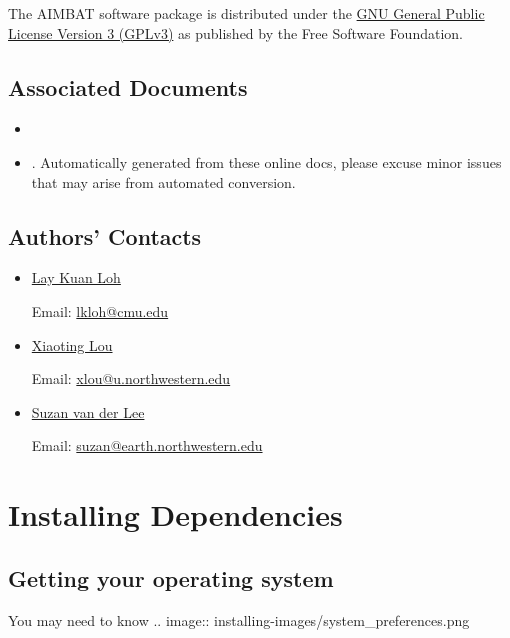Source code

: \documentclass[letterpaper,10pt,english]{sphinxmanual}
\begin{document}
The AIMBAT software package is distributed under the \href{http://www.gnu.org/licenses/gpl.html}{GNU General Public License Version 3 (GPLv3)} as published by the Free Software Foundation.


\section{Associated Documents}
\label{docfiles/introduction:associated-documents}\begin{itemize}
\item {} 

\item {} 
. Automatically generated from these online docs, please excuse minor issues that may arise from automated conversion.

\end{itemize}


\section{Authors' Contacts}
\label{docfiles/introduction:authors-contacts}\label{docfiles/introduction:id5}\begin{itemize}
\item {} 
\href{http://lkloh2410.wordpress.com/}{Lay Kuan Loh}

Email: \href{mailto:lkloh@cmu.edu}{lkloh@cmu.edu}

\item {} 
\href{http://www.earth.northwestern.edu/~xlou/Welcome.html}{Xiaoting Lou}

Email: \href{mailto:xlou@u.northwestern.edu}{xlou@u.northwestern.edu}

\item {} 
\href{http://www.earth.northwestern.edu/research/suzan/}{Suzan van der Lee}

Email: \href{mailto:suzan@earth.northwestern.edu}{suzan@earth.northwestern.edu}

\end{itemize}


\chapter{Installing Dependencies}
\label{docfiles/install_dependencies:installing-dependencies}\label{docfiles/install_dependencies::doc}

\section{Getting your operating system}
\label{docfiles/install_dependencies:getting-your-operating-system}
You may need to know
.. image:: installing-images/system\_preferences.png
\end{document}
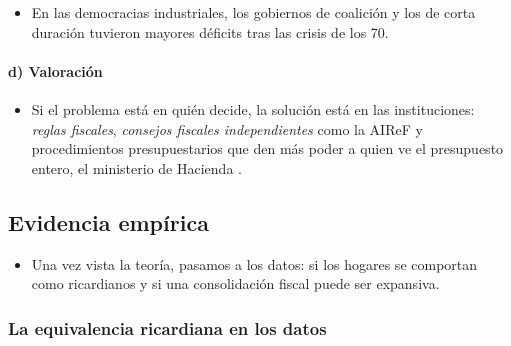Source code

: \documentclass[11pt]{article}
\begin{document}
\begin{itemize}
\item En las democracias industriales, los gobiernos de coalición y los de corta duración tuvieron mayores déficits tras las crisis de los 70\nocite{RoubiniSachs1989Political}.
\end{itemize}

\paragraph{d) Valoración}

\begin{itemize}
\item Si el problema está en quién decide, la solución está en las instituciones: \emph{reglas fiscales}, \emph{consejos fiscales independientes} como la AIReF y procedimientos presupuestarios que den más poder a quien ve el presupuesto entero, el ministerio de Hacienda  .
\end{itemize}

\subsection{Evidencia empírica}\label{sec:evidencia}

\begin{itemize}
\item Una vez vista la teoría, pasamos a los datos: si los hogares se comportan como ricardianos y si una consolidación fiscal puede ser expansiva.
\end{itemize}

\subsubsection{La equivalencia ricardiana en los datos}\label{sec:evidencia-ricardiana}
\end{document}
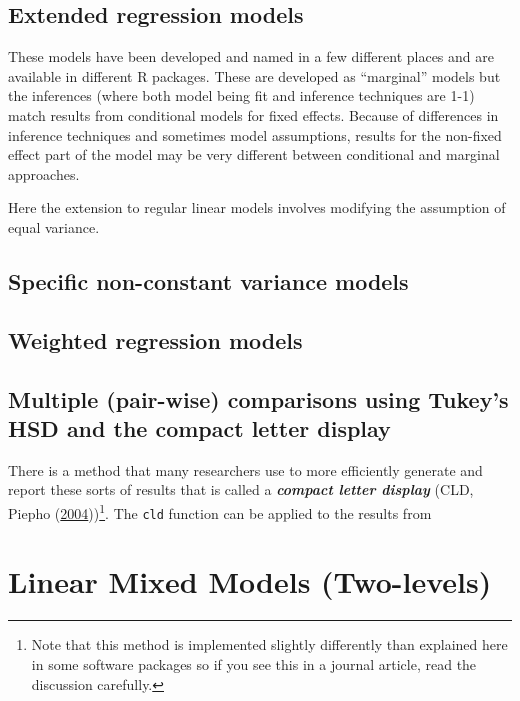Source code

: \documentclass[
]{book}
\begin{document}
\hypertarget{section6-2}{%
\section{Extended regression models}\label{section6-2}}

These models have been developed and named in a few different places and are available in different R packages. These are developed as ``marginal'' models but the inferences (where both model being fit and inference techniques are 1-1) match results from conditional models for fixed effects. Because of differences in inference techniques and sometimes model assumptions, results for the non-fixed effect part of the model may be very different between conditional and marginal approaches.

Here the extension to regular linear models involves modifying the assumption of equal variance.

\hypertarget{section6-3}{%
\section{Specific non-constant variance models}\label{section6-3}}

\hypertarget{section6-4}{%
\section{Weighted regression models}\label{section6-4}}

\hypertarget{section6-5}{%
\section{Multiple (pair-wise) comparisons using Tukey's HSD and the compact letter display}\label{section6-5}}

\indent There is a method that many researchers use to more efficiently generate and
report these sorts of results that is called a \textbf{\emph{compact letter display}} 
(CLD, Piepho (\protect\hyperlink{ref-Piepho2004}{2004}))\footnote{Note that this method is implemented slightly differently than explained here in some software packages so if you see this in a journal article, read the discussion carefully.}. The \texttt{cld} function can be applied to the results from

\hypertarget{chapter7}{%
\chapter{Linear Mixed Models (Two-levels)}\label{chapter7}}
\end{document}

-*-

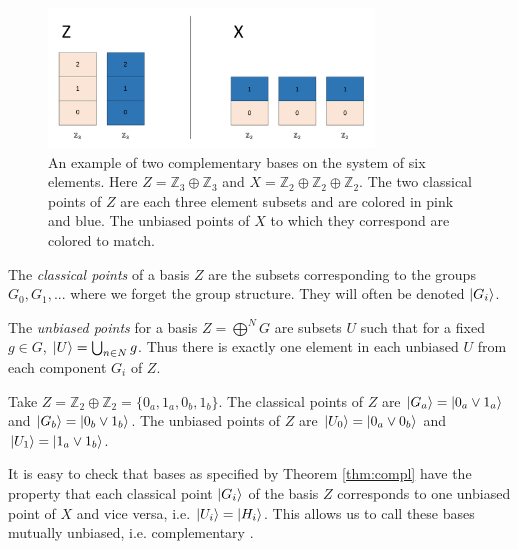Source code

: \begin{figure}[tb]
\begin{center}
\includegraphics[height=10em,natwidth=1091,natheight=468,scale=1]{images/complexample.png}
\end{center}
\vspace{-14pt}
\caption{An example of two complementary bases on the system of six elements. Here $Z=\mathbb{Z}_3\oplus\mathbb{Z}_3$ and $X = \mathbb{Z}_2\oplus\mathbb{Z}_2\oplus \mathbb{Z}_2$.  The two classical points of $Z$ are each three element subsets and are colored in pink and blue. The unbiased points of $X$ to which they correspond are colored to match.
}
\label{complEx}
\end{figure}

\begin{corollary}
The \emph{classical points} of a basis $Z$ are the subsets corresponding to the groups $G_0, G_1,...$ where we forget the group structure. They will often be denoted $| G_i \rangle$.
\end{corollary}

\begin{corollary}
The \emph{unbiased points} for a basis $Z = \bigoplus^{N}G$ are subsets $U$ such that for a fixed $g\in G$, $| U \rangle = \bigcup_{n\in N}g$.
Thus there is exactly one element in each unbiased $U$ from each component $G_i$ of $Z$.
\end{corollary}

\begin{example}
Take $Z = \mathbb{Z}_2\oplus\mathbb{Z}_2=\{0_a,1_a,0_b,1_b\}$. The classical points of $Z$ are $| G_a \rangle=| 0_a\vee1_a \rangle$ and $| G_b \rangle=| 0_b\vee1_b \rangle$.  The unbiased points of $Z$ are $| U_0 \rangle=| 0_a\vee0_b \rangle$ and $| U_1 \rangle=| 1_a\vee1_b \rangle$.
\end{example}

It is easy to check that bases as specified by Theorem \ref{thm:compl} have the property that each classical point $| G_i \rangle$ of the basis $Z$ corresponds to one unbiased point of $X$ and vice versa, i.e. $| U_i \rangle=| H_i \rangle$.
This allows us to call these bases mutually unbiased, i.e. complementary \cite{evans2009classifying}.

-*-

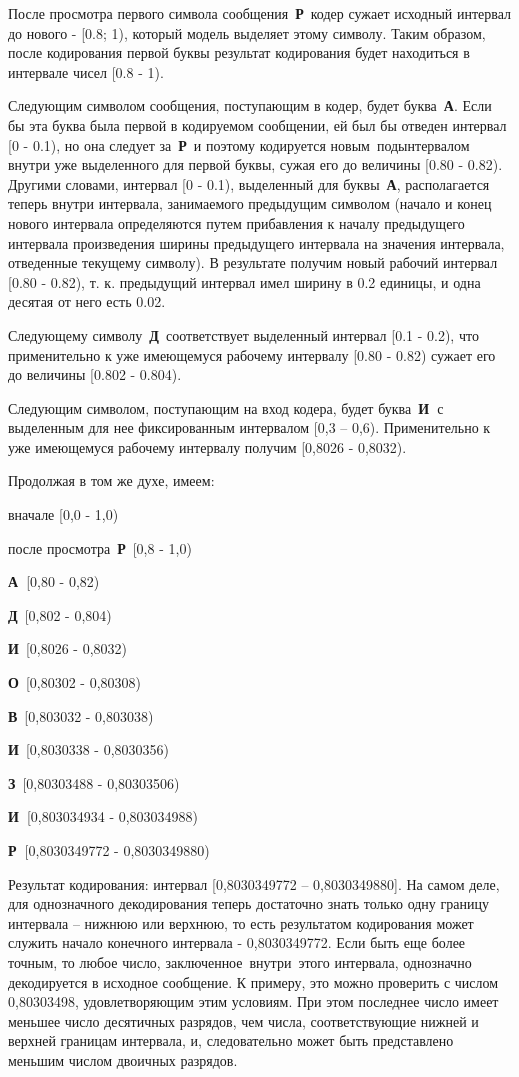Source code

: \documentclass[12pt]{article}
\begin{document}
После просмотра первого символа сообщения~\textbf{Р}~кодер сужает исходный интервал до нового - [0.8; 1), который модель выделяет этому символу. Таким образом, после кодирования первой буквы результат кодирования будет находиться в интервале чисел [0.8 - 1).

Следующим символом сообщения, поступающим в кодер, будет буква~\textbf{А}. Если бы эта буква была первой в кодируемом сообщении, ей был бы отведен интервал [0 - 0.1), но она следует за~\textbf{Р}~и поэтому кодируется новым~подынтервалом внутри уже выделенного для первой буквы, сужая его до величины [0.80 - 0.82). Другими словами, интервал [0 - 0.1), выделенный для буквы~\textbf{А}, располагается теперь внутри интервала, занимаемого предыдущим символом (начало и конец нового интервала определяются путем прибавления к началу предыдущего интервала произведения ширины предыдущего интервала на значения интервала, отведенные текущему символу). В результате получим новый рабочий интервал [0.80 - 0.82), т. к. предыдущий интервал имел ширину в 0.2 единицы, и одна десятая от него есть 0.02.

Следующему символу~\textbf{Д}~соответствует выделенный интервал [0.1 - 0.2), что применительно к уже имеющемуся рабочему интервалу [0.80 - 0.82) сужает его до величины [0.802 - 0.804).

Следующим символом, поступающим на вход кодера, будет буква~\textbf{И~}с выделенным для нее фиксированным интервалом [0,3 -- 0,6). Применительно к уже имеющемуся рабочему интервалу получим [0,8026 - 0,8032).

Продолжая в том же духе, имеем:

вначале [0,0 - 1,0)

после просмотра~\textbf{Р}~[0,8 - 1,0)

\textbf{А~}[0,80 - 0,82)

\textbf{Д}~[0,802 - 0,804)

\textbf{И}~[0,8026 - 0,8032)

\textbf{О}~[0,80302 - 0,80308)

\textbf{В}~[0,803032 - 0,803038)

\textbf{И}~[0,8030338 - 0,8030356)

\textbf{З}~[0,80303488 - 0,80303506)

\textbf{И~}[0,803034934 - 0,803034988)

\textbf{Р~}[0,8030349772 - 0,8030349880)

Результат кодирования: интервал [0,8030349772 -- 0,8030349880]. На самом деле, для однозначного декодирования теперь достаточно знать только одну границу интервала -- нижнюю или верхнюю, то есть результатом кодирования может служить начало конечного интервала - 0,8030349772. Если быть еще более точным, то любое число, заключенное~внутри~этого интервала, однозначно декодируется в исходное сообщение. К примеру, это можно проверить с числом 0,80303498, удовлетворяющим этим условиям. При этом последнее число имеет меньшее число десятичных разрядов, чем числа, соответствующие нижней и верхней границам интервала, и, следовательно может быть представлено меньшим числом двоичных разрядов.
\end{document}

-*-

# Task statement:
Filter the entries and copy each line with "northwestern".

# Task answer:
\href{http://www.earth.northwestern.edu/~xlou/Welcome.html}{Xiaoting Lou}
Email: \href{mailto:xlou@u.northwestern.edu}{xlou@u.northwestern.edu}
\href{http://www.earth.northwestern.edu/research/suzan/}{Suzan van der Lee}
Email: \href{mailto:suzan@earth.northwestern.edu}{suzan@earth.northwestern.edu}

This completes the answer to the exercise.